**Exercise prompt**
Out of the records below, copy all lines in which the word "true" occurs.

[Collected data]
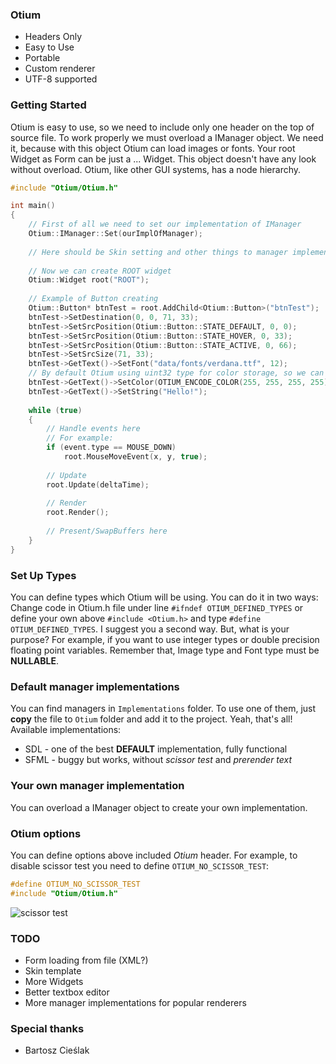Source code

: ### Otium
* Headers Only
* Easy to Use
* Portable
* Custom renderer
* UTF-8 supported

### Getting Started
Otium is easy to use, so we need to include only one header on the top of source file. 
To work properly we must overload a IManager object. We need it, because with this object Otium can load images or fonts.
Your root Widget as Form can be just a ... Widget. This object doesn't have any look without overload. Otium, like other GUI systems, has a node hierarchy. 

```cpp
#include "Otium/Otium.h"

int main()
{
    // First of all we need to set our implementation of IManager
    Otium::IManager::Set(ourImplOfManager);
    
    // Here should be Skin setting and other things to manager implementation works properly.
    
    // Now we can create ROOT widget
    Otium::Widget root("ROOT");
    
    // Example of Button creating
    Otium::Button* btnTest = root.AddChild<Otium::Button>("btnTest");
    btnTest->SetDestination(0, 0, 71, 33);
    btnTest->SetSrcPosition(Otium::Button::STATE_DEFAULT, 0, 0);
    btnTest->SetSrcPosition(Otium::Button::STATE_HOVER, 0, 33);
    btnTest->SetSrcPosition(Otium::Button::STATE_ACTIVE, 0, 66);
    btnTest->SetSrcSize(71, 33);
    btnTest->GetText()->SetFont("data/fonts/verdana.ttf", 12);
    // By default Otium using uint32 type for color storage, so we can use OTIUM_ENCODE_COLOR macro
    btnTest->GetText()->SetColor(OTIUM_ENCODE_COLOR(255, 255, 255, 255));
    btnTest->GetText()->SetString("Hello!");
    
    while (true)
    {
        // Handle events here
        // For example:
        if (event.type == MOUSE_DOWN)
            root.MouseMoveEvent(x, y, true);
            
        // Update
        root.Update(deltaTime);
        
        // Render
        root.Render();
        
        // Present/SwapBuffers here
    }
}
```

### Set Up Types
You can define types which Otium will be using. You can do it in two ways: Change code in Otium.h file under line `#ifndef OTIUM_DEFINED_TYPES` or define your own above `#include <Otium.h>` and type `#define OTIUM_DEFINED_TYPES`. I suggest you a second way. But, what is your purpose? For example, if you want to use integer types or double precision floating point variables. Remember that, Image type and Font type must be **NULLABLE**.

### Default manager implementations
You can find managers in `Implementations` folder. To use one of them, just **copy** the file to `Otium` folder and add it to the project. Yeah, that's all! Available implementations:
* SDL - one of the best **DEFAULT** implementation, fully functional
* SFML - buggy but works, without _scissor test_ and _prerender text_

### Your own manager implementation
You can overload a IManager object to create your own implementation. 

### Otium options
You can define options above included _Otium_ header.
For example, to disable scissor test you need to define `OTIUM_NO_SCISSOR_TEST`:
```cpp
#define OTIUM_NO_SCISSOR_TEST
#include "Otium/Otium.h"
```
![scissor test](http://i.imgur.com/88N8ZKs.png)

### TODO
* Form loading from file (XML?)
* Skin template
* More Widgets
* Better textbox editor
* More manager implementations for popular renderers

### Special thanks 
* Bartosz Cieślak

**Result for this exercise**
    while (true)
            root.MouseMoveEvent(x, y, true);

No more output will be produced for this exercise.